2. Pour définir et imprimer des valeurs
Religion ? Contrat social ? Culture ?
Nous avons vu que la culture et les valeurs qu’elle transmet se distingue des deux autres principaux modèles de transmission des valeurs que sont la religion et le contrat social. A l’instar des deux autres modèles, la culture exerce un pouvoir de coercition sur les individus. Or ces trois pouvoirs sont de natures différentes. On peut considérer que la religion exerce un pouvoir de force par la menace qu’elle fait peser sur les esprits dissidents – l’Enfer éternel étant une perspective peu alléchante, ce qui discrédite la sincérité de celui qui respecte les valeurs prônées par la religion.
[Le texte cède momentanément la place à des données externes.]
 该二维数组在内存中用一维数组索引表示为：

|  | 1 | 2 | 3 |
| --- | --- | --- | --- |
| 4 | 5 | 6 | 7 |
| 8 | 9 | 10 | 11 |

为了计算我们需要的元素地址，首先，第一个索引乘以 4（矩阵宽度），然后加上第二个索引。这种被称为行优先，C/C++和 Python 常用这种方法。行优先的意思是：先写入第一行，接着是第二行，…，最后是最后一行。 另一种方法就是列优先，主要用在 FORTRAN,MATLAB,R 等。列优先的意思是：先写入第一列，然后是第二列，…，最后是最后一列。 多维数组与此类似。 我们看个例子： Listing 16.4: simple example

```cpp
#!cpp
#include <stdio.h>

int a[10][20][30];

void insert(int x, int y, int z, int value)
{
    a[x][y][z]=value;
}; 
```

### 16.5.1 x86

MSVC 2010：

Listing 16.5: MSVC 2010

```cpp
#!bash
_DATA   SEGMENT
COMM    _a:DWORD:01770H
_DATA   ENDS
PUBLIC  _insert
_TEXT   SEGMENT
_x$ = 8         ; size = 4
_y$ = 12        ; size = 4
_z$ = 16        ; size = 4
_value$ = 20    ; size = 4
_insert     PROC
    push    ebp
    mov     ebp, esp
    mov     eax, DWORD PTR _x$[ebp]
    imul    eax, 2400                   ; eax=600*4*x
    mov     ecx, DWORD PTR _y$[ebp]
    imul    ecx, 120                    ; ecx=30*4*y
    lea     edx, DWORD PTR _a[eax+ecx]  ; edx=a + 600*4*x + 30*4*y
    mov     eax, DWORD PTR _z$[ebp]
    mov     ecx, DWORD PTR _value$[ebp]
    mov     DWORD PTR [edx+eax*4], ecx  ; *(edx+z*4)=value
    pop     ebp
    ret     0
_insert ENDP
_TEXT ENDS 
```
Le contrat social exerce un pouvoir d’administration, ou de direction. C’est un pouvoir purement rationnel fondé sur une règle neutre, arbitraire, construit sur la base d’un système hiérarchique. De prime abord, on pourrait penser que ce pouvoir requiert une certaine forme d’adhésion. Que l’on ne s’y trompe pas. Cette adhésion est partielle car la logique du contrat social exige, simplement et rationnellement, de bien faire ce qui est administré et régi par la règle sous peine de sanction. En revanche les valeurs, portées par la culture, reposent sur une adhésion véritable. Parce qu’elles sont le fruit d’une histoire commune, parce qu’elles sont transmises de génération en génération et parce que telles, elles obtiennent l’approbation du plus grand nombre sans recourir de façon excessive ni à la menace (religion), ni aux lois[4] (contrat social), les valeurs issues de la culture sont légitimes et font naturellement autorité. Or c’est parce qu’elles sont légitimes et qu’elles font naturellement autorité que l’on adhère à des valeurs. On ne saurait recourir aux menaces ou à la force pour faire appliquer des valeurs sans nier l’existence même de celles-ci. Pour adhérer à des valeurs, l’Homme requière plus volontiers la spiritualité au sens philosophique du terme par opposition à l’arbitraire rationnel du contrat social. Mais il requière également la spiritualité au sens philosophique du terme par opposition à la violence et au chantage du dogme religieux. En somme, pour éviter le piège du rationalisme arbitraire et utilitaire du contrat social, il faut comprendre que, ce qui est légitime et qui fait autorité collectivement vient nécessairement de quelque chose qui nous dépasse individuellement et humainement.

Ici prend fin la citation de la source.